Processing.org‘s fabulous exhibition has been updated with Grass, an installation by The Barbarian Group for Saturn (the car) shown at the recent Wired Nextfest here in New York. As usual, something that looks quite simple has a lot of elements:
- Installation: Barbarian Group relied on veteran Obscura Digital for the installation; auto exhibition exhibits are an ancient, time-tested trade, and calibrating projectors perfectly is a b****. (I’ve been doing a lot of it this month. I’m terrible at it. I hate it. Straight lines and I don’t get along.) Four back-projected DLPs do the dirty work.
- Camera tracking: This part is comparatively simple: the camera looks for dark spots against the projection (presumably in the visible light spectrum, since shadows is what you want) and compares frame-to-frame motion for the movement.
- Grass: The grass is a series of segments, bent along a gradual decay. (Scroll down in the example above; they explain it fully.)
- Perlin Noise wind: Hooray for Perlin Noise! This random generator works very well for this kind of organic material. (You can also generate Perlin Noise in Flash 8 and later.) Google it; it’s one of the greatest things ever.

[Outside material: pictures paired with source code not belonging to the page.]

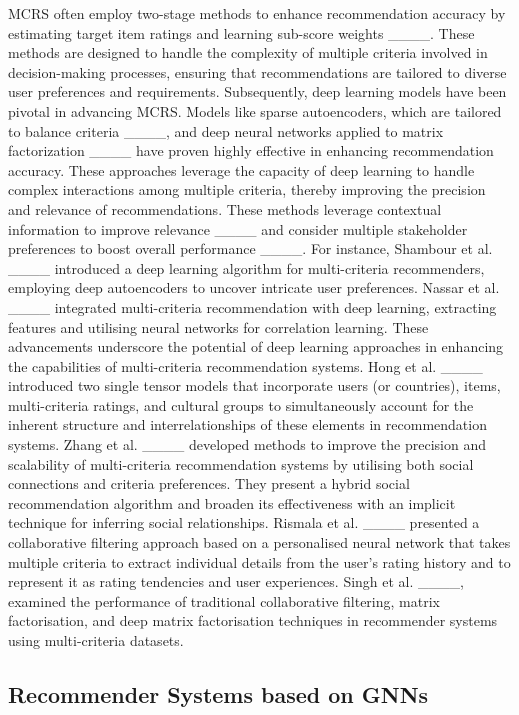     MCRS often employ two-stage methods to enhance recommendation accuracy by estimating target item ratings and learning sub-score weights ____. These methods are designed to handle the complexity of multiple criteria involved in decision-making processes, ensuring that recommendations are tailored to diverse user preferences and requirements. Subsequently, deep learning models have been pivotal in advancing MCRS. Models like sparse autoencoders, which are tailored to balance criteria ____, and deep neural networks applied to matrix factorization ____  have proven highly effective in enhancing recommendation accuracy. These approaches leverage the capacity of deep learning to handle complex interactions among multiple criteria, thereby improving the precision and relevance of recommendations. These methods leverage contextual information to improve relevance ____ and consider multiple stakeholder preferences to boost overall performance ____. For instance, Shambour et al. ____ introduced a deep learning algorithm for multi-criteria recommenders, employing deep autoencoders to uncover intricate user preferences. Nassar et al. ____ integrated multi-criteria recommendation with deep learning, extracting features and utilising neural networks for correlation learning. These advancements underscore the potential of deep learning approaches in enhancing the capabilities of multi-criteria recommendation systems. Hong et al. ____ introduced two single tensor models that incorporate users (or countries), items, multi-criteria ratings, and cultural groups to simultaneously account for the inherent structure and interrelationships of these elements in recommendation systems. Zhang et al. ____ developed methods to improve the precision and scalability of multi-criteria recommendation systems by utilising both social connections and criteria preferences. They present a hybrid social recommendation algorithm and broaden its effectiveness with an implicit technique for inferring social relationships. Rismala et al. ____ presented a collaborative filtering approach based on a personalised neural network that takes multiple criteria to extract individual details from the user's rating history and to represent it as rating tendencies and user experiences. Singh et al. ____, examined the performance of traditional collaborative filtering, matrix factorisation, and deep matrix factorisation techniques in recommender systems using multi-criteria datasets.
    
\subsection{Recommender Systems based on GNNs}

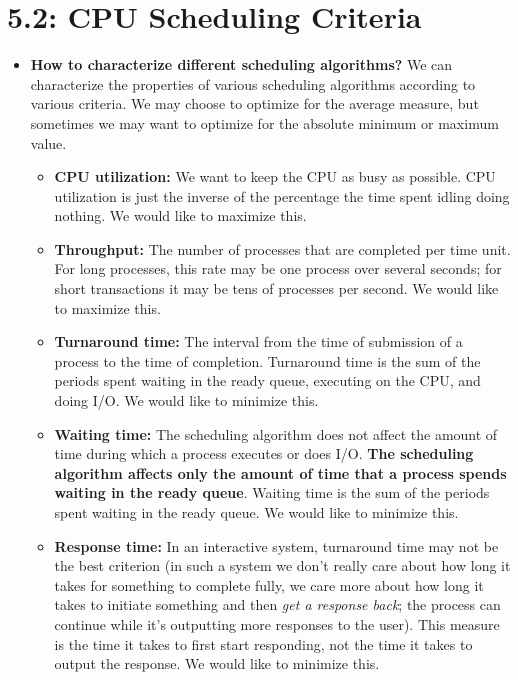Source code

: \documentclass[12pt]{article}
\begin{document}
\section*{5.2: CPU Scheduling Criteria}

\begin{itemize}
    \item \textbf{How to characterize different scheduling algorithms?} We can characterize the properties of various scheduling algorithms according to various criteria. We may choose to optimize for the average measure, but sometimes we may want to optimize for the absolute minimum or maximum value.
        \begin{itemize}
            \item \textbf{CPU utilization:} We want to keep the CPU as busy as possible. CPU utilization is just the inverse of the percentage the time spent idling doing nothing. We would like to maximize this.
            \item \textbf{Throughput:} The number of processes that are completed per time unit. For long processes, this rate may be one process over several seconds; for short transactions it may be tens of processes per second. We would like to maximize this.
            \item \textbf{Turnaround time:} The interval from the time of submission of a process to the time of completion. Turnaround time is the sum of the periods spent waiting in the ready queue, executing on the CPU, and doing I/O. We would like to minimize this.
            \item \textbf{Waiting time:} The scheduling algorithm does not affect the amount of time during which a process executes or does I/O. \textbf{The scheduling algorithm affects only the amount of time that a process spends waiting in the ready queue}. Waiting time is the sum of the periods spent waiting in the ready queue. We would like to minimize this.
            \item \textbf{Response time:} In an interactive system, turnaround time may not be the best criterion (in such a system we don't really care about how long it takes for something to complete fully, we care more about how long it takes to initiate something and then \textit{get a response back}; the process can continue while it's outputting more responses to the user). This measure is the time it takes to first start responding, not the time it takes to output the response. We would like to minimize this.
        \end{itemize}
\end{itemize}
\end{document}
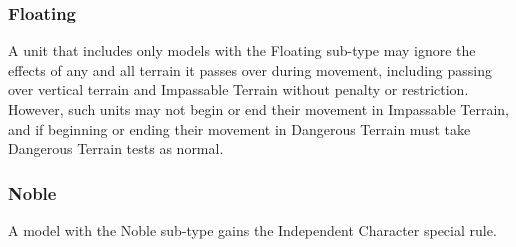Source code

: \subsubsection{Floating} \label{Floating}

A unit that includes only models with the Floating sub-type may ignore the effects of any and all terrain it passes over during movement, including passing over vertical terrain and Impassable Terrain without penalty or restriction. However, such units may not begin or end their movement in Impassable Terrain, and if beginning or ending their movement in Dangerous Terrain must take Dangerous Terrain tests as normal.

\subsubsection{Noble} \label{Noble}

A model with the Noble sub-type gains the Independent Character special rule. \\
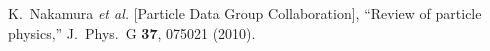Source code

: \documentclass[aps,prc,preprint,superscriptaddress,showpacs,showkeys,amsmath]{revtex4-1}
\begin{document}
\begin{thebibliography}{100}


 
 

  K.~Nakamura {\it et al.}  [Particle Data Group Collaboration],
  ``Review of particle physics,''
  J.\ Phys.\ G {\bf 37}, 075021 (2010).



\end{thebibliography}
\end{document}
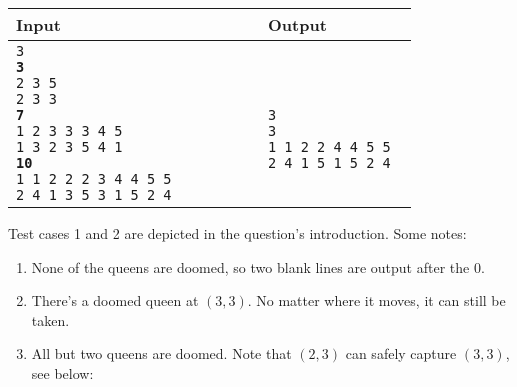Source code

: \begin{table}[h]
    \centering
    \begin{tabular}{|p{0.5\linewidth}|p{0.3\linewidth}|}
        \hline
        Input & Output \\ \hline
        \texttt{3\newline 
        \textbf{3}\newline
        2 3 5\newline
        2 3 3\newline
        \textbf{7}\newline
        1 2 3 3 3 4 5\newline
        1 3 2 3 5 4 1\newline 
        \textbf{10}\newline
        1 1 2 2 2 3 4 4 5 5\newline
        2 4 1 3 5 3 1 5 2 4\newline}
        &
        \texttt{\text{}\newline
        \text{}\newline
        3\newline
        3\newline
        1 1 2 2 4 4 5 5\newline
        2 4 1 5 1 5 2 4\newline}
        \\ \hline
    \end{tabular}
\end{table}

Test cases 1 and 2 are depicted in the question's introduction. Some notes:

\begin{enumerate}
    \item None of the queens are doomed, so two blank lines are output after the 0.
    \item There's a doomed queen at $(3, 3)$.
    No matter where it moves, it can still be taken.
    \item All but two queens are doomed. 
    Note that $(2, 3)$ can safely capture $(3, 3)$, see below:
\end{enumerate}

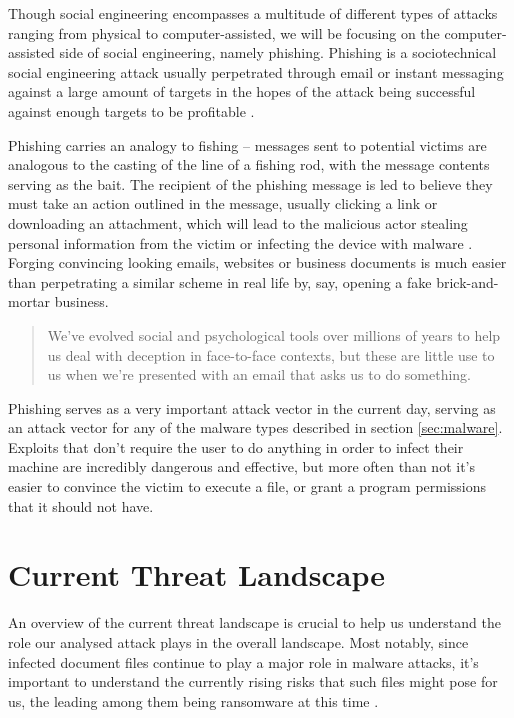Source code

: Though social engineering encompasses a multitude of different types of attacks ranging from physical to
computer-assisted, we will be focusing on the computer-assisted side of social engineering, namely phishing.
Phishing is a sociotechnical social engineering attack usually perpetrated through email or instant messaging 
against a large amount of targets in the hopes of the attack being successful against enough targets to be 
profitable \cite{advanced-social-engineering-attacks}. 

Phishing carries an analogy to fishing -- messages sent to potential victims are analogous to the casting of 
the line of a fishing rod, with the message contents serving as the bait. 
The recipient of the phishing message is led to believe they must take an action outlined in the message,
usually clicking a link or downloading an attachment, which will lead to the malicious actor stealing
personal information from the victim or infecting the device with malware \cite{state-of-phishing}.
Forging convincing looking emails, websites or business documents is much easier than perpetrating a similar 
scheme in real life by, say, opening a fake brick-and-mortar business.
\begin{quote}
  We’ve evolved social and psychological tools over millions of years to help
  us deal with deception in face-to-face contexts, but these are little use to us
  when we’re presented with an email that asks us to do something. \cite{anderson-security-engineering}
\end{quote}

Phishing serves as a very important attack vector in the current day, serving as an attack vector for any of the malware
types described in section \ref{sec:malware}. Exploits that don't require the user to do anything in order to infect
their machine are incredibly dangerous and effective, but more often than not it's easier to convince the victim to
execute a file, or grant a program permissions that it should not have.

\section{Current Threat Landscape}
An overview of the current threat landscape is crucial to help us understand the role our analysed
attack plays in the overall landscape. Most notably, since infected document files continue to play 
a major role in malware attacks, it's important to understand the currently rising risks that such
files might pose for us, the leading among them being ransomware at this time \cite{enisa_threat_landscape}.

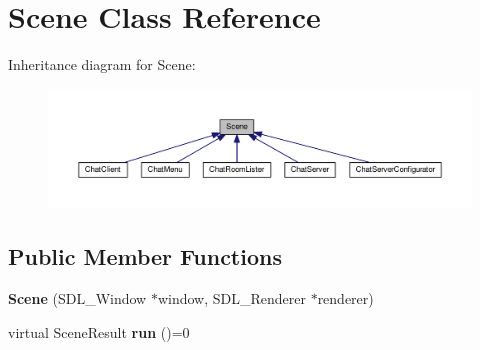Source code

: \hypertarget{classScene}{}\section{Scene Class Reference}
\label{classScene}


Inheritance diagram for Scene\+:\nopagebreak
\begin{figure}[H]
\begin{center}
\leavevmode
\includegraphics[width=350pt]{classScene__inherit__graph}
\end{center}
\end{figure}
\subsection*{Public Member Functions}
\begin{DoxyCompactItemize}
\item 
{\bfseries Scene} (S\+D\+L\+\_\+\+Window $\ast$window, S\+D\+L\+\_\+\+Renderer $\ast$renderer)\hypertarget{classScene_a833a46b2dfbb25aeb88c281a6926bc17}{}\label{classScene_a833a46b2dfbb25aeb88c281a6926bc17}

\item 
virtual Scene\+Result {\bfseries run} ()=0\hypertarget{classScene_a3ffc2c3184e1fea5a53df4f8190b426b}{}\label{classScene_a3ffc2c3184e1fea5a53df4f8190b426b}

\end{DoxyCompactItemize}
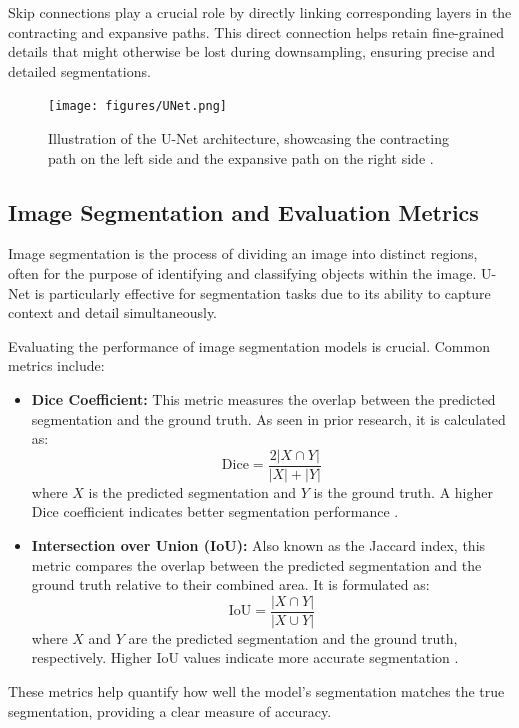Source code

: \documentclass[preprint,12pt]{elsarticle}
\begin{document}
Skip connections play a crucial role by directly linking corresponding layers in the contracting and expansive paths. This direct connection helps retain fine-grained details that might otherwise be lost during downsampling, ensuring precise and detailed segmentations.

\begin{figure}[h!]
\centering
\texttt{[image: figures/UNet.png]}
\caption{Illustration of the U-Net architecture, showcasing the contracting path on the left side and the expansive path on the right side \cite{ronneberger2015u}.}
\label{fig:unet_architecture}
\end{figure}

\subsection{Image Segmentation and Evaluation Metrics}

Image segmentation is the process of dividing an image into distinct regions, often for the purpose of identifying and classifying objects within the image. U-Net is particularly effective for segmentation tasks due to its ability to capture context and detail simultaneously.

Evaluating the performance of image segmentation models is crucial. Common metrics include:

\begin{itemize}
    \item \textbf{Dice Coefficient:} This metric measures the overlap between the predicted segmentation and the ground truth. As seen in prior research, it is calculated as:
    \[
    \text{Dice} = \frac{2|X \cap Y|}{|X| + |Y|}
    \]
    where \(X\) is the predicted segmentation and \(Y\) is the ground truth. A higher Dice coefficient indicates better segmentation performance \cite{milletari2016v}.

    \item \textbf{Intersection over Union (IoU):} Also known as the Jaccard index, this metric compares the overlap between the predicted segmentation and the ground truth relative to their combined area. It is formulated as:
    \[
    \text{IoU} = \frac{|X \cap Y|}{|X \cup Y|}
    \]
    where \(X\) and \(Y\) are the predicted segmentation and the ground truth, respectively. Higher IoU values indicate more accurate segmentation \cite{rahman2016optimizing}.
\end{itemize}

These metrics help quantify how well the model's segmentation matches the true segmentation, providing a clear measure of accuracy.
\end{document}
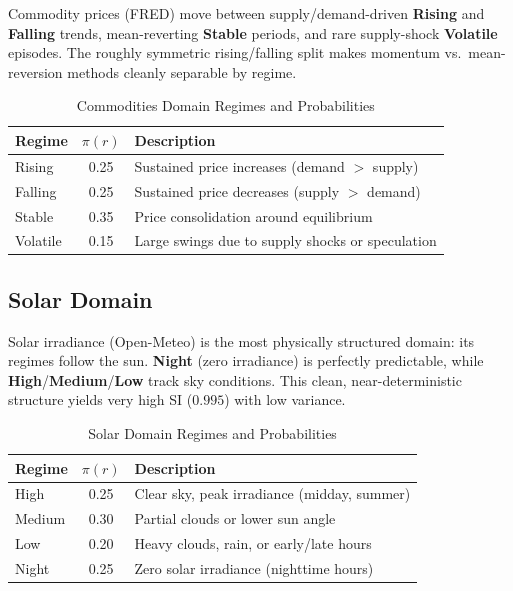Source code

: \documentclass[11pt,a4paper]{article}
\theoremstyle{definition}
\theoremstyle{plain}
\begin{document}
Commodity prices (FRED) move between supply/demand-driven \textbf{Rising} and
\textbf{Falling} trends, mean-reverting \textbf{Stable} periods, and rare
supply-shock \textbf{Volatile} episodes. The roughly symmetric rising/falling
split makes momentum vs.\ mean-reversion methods cleanly separable by regime.

\begin{table}[H]
\centering
\caption{Commodities Domain Regimes and Probabilities}
\begin{tabular}{lcp{8cm}}
\toprule
Regime & $\pi(r)$ & Description \\
\midrule
Rising & 0.25 & Sustained price increases (demand $>$ supply) \\
Falling & 0.25 & Sustained price decreases (supply $>$ demand) \\
Stable & 0.35 & Price consolidation around equilibrium \\
Volatile & 0.15 & Large swings due to supply shocks or speculation \\
\bottomrule
\end{tabular}
\end{table}

\subsection{Solar Domain}

Solar irradiance (Open-Meteo) is the most physically structured domain: its
regimes follow the sun. \textbf{Night} (zero irradiance) is perfectly predictable,
while \textbf{High}/\textbf{Medium}/\textbf{Low} track sky conditions. This clean,
near-deterministic structure yields very high SI ($0.995$) with low variance.

\begin{table}[H]
\centering
\caption{Solar Domain Regimes and Probabilities}
\begin{tabular}{lcp{8cm}}
\toprule
Regime & $\pi(r)$ & Description \\
\midrule
High & 0.25 & Clear sky, peak irradiance (midday, summer) \\
Medium & 0.30 & Partial clouds or lower sun angle \\
Low & 0.20 & Heavy clouds, rain, or early/late hours \\
Night & 0.25 & Zero solar irradiance (nighttime hours) \\
\bottomrule
\end{tabular}
\end{table}
\end{document}
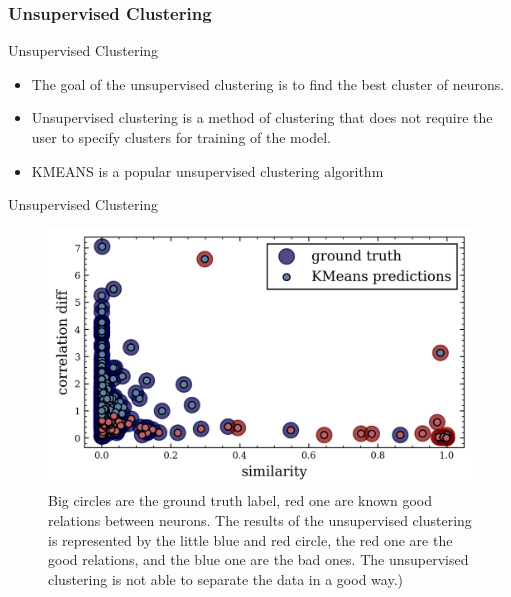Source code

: \documentclass[numbering=fraction]{beamer}
\begin{document}
\subsubsection{Unsupervised Clustering}
\begin{frame}{Unsupervised Clustering}
    \begin{itemize}
        \item The goal of the unsupervised clustering is to find the best cluster of neurons.
        \item Unsupervised clustering is a method of clustering that does not require the user to specify clusters for training of the model.
        \item KMEANS is a popular unsupervised clustering algorithm
    \end{itemize}
\end{frame}
\begin{frame}{Unsupervised Clustering}
    \begin{figure}[H]
        \centering
        \includegraphics[width=.7\linewidth]{./figure/param_space_km.png}
        \caption{\scriptsize{Big circles are the ground truth label, red one are known good relations between neurons. The results of the unsupervised clustering is
                represented by the little blue and red circle, the red one are the good relations, and the blue one are the bad ones. The unsupervised clustering is not able to separate the data in a good way.)}}
    \end{figure}
\end{frame}
\end{document}
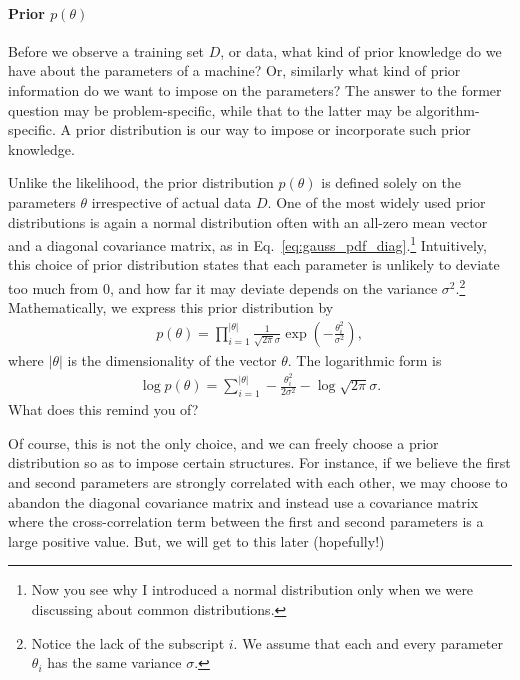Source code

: \documentclass{report}
\begin{document}
\paragraph{Prior $p(\theta)$}

Before we observe a training set $D$, or data, what kind of prior knowledge do
we have about the parameters of a machine? Or, similarly what kind of prior
information do we want to impose on the parameters? The answer to the former
question may be problem-specific, while that to the latter may be
algorithm-specific. A prior distribution is our way to impose or incorporate
such prior knowledge. 

Unlike the likelihood, the prior distribution $p(\theta)$ is defined solely on
the parameters $\theta$ irrespective of actual data $D$. One of the most widely
used prior distributions is again a normal distribution often with an all-zero
mean vector and a diagonal covariance matrix, as in
Eq.~\eqref{eq:gauss_pdf_diag}.\footnote{
    Now you see why I introduced a normal distribution only when we were
    discussing about common distributions.
} Intuitively, this choice of prior distribution states that each parameter is
unlikely to deviate too much from $0$, and how far it may deviate depends on the
variance $\sigma^2$.\footnote{
    Notice the lack of the subscript $i$. We assume that each and every
    parameter $\theta_i$ has the same variance $\sigma$.
}
Mathematically, we express this prior distribution by
\begin{align*}
    p(\theta) = \prod_{i=1}^{|\theta|} \frac{1}{\sqrt{2\pi} \sigma} \exp \left(
    -\frac{\theta_i^2}{\sigma^2} \right),
\end{align*}
where $|\theta|$ is the dimensionality of the vector $\theta$. The logarithmic
form is 
\begin{align}
    \label{eq:logprior_gauss}
    \log p(\theta) = 
    \sum_{i=1}^{|\theta|} 
    -\frac{\theta_i^2}{2\sigma^2} - \log \sqrt{2\pi} \sigma.
\end{align}
What does this remind you of?

Of course, this is not the only choice, and we can freely
choose a prior distribution so as to impose certain structures. For instance, if
we believe the first and second parameters are strongly correlated with each
other, we may choose to abandon the diagonal covariance matrix and instead use a
covariance matrix where the cross-correlation term between the first and second
parameters is a large positive value. But, we will get to this later
(hopefully!)
\end{document}
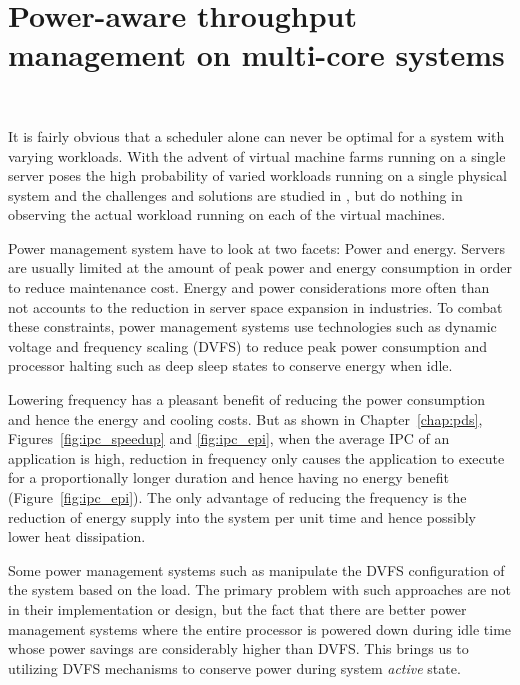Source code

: \chapter{Power-aware throughput management on multi-core systems}~\label{chap:delta}

It is fairly obvious that a scheduler alone can never be optimal for a system
with varying workloads. With the advent of virtual machine farms running on a single
server poses the high probability of varied workloads running on a single physical system
and the challenges and solutions are studied in \cite{VirtualPower}, but do nothing 
in observing the actual workload running on each of the virtual machines. 

Power management system have to look at two facets: Power and energy. Servers are
usually limited at the amount of peak power and energy
consumption in order to reduce maintenance cost. Energy and power considerations more often than not accounts 
to the reduction in server space expansion in industries. To combat these constraints, power management systems
use technologies such as dynamic voltage and frequency scaling (DVFS) to reduce peak power
consumption and processor halting such as deep sleep states to conserve energy when idle.

Lowering frequency has a pleasant benefit of reducing the power consumption and hence
the energy and cooling costs. But as shown in Chapter~\ref{chap:pds}, Figures~\ref{fig:ipc_speedup} 
and \ref{fig:ipc_epi}, when the average IPC of an application is high, reduction in 
frequency only causes the application to execute for a proportionally longer duration and 
hence having no energy benefit (Figure~\ref{fig:ipc_epi}). The only advantage of reducing
the frequency is the reduction of energy supply into the system per unit time and hence
possibly lower heat dissipation. 

Some power management systems such as \cite{OnDemand} manipulate the DVFS configuration
of the system based on the load. The primary problem with such approaches are not in
their implementation or design, but the fact that there are better power management
systems where the entire processor is powered down during idle time whose power savings are considerably higher than DVFS. 
This brings us to utilizing DVFS mechanisms to conserve power during system \textit{active}
state. 

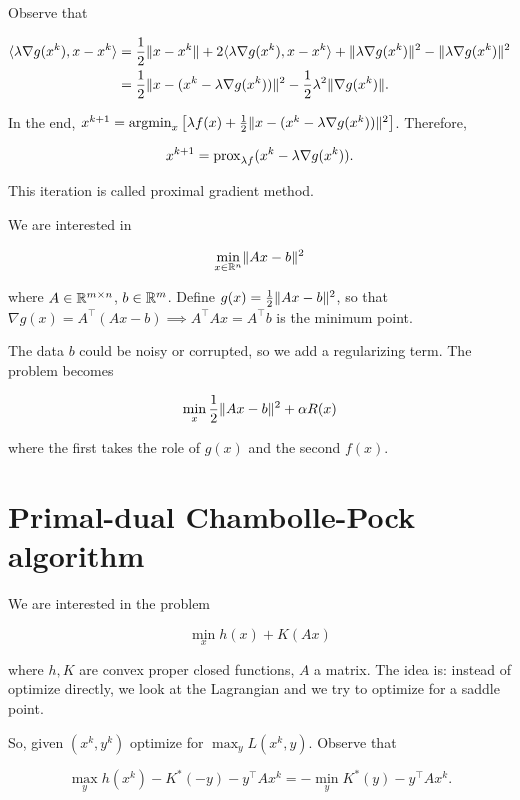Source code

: Observe that

\begin{align*}
    \langle \lambda \nabla g(x^k), x - x^k\rangle &= \frac12 \norm{x - x^k} + 2\langle \lambda \nabla g(x^k), x - x^k\rangle + \norm{\lambda\nabla g(x^k)}^2 - \norm{\lambda \nabla g(x^k)}^2 \\
    &= \frac12 \norm{x - (x^k - \lambda \nabla g(x^k))}^2 - \frac12 \lambda^2 \norm{\nabla g(x^k)}.
\end{align*}

In the end, $ x^{k+1} = \argmin_x \left[ \lambda f(x) + \frac12 \norm{x - (x^k -\lambda \nabla g(x^k))}^2\right]$. Therefore, 

\[ x^{k+1} = \prox{\lambda f}(x^k -\lambda \nabla g(x^k)). \]

This iteration is called proximal gradient method.

\begin{example}

    We are interested in 

    \[ \min_{x \in \Rn} \norm{Ax - b}^2 \]

    where $A \in \R^{m \times n}$, $b \in \R^m$. Define $g(x) = \frac12\norm{Ax -b}^2$, so that $\nabla g(x) = A^\top \left(Ax - b\right) \implies A^\top A x = A^\top b$ is the minimum point. 
    
    The data $b$ could be noisy or corrupted, so we add a regularizing term. The problem becomes 

    \[ \min_x \frac12 \norm{Ax-b}^2 +\alpha R(x) \]

    where the first takes the role of $g(x)$ and the second $f(x)$.
    
\end{example}

\section{Primal-dual Chambolle-Pock algorithm}

We are interested in the problem 

\[ \min_x h(x) + K(Ax) \]

where $h,K$ are convex proper closed functions, $A$ a matrix. The idea is: instead of optimize directly, we look at the Lagrangian and we try to optimize for a saddle point. 

So, given $(x^k, y^k)$ optimize for $\max_y L(x^k,y)$. Observe that 

\[
    \max_y h(x^k) - K^*(-y) - y^\top A x^k = -\min_y K^*(y) - y^\top A x^k.
\]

The results are lovely, with interspersed text floating in. Of course, Saturn’s needs were comparatively modest; they just wanted a nice, pretty background for pushing their hybrids — it’d be nice to see these concepts taken further.
OpenGL in a Browser
Equally, interesting, though, is that the creators present a simplified version of their Processing file rendered in OpenGL rather than P3D, which is what you’d normally use for 3D in a browser with Processing. Yes, that’s an actual OpenGL rendering inside my Firefox window below. Your mileage may vary; Jaymis reports he can’t make it work in Opera.
If you’re interested in doing this yourself, java.net has an example using the JOGL Applet Launcher:
I haven’t yet tried to hack Processing myself to make Processing files work, but both your Processing sketches and other Java JOGL projects should work. Note that you’ll want to look at the video, too, as they had to compromise a bit to make it work well in a browser. Viva Java — can’t do that with Flash, for sure. (Of course, I may have spoken too soon, as Firefox 2 RC3 promptly crashed after looking at the JOGL player.)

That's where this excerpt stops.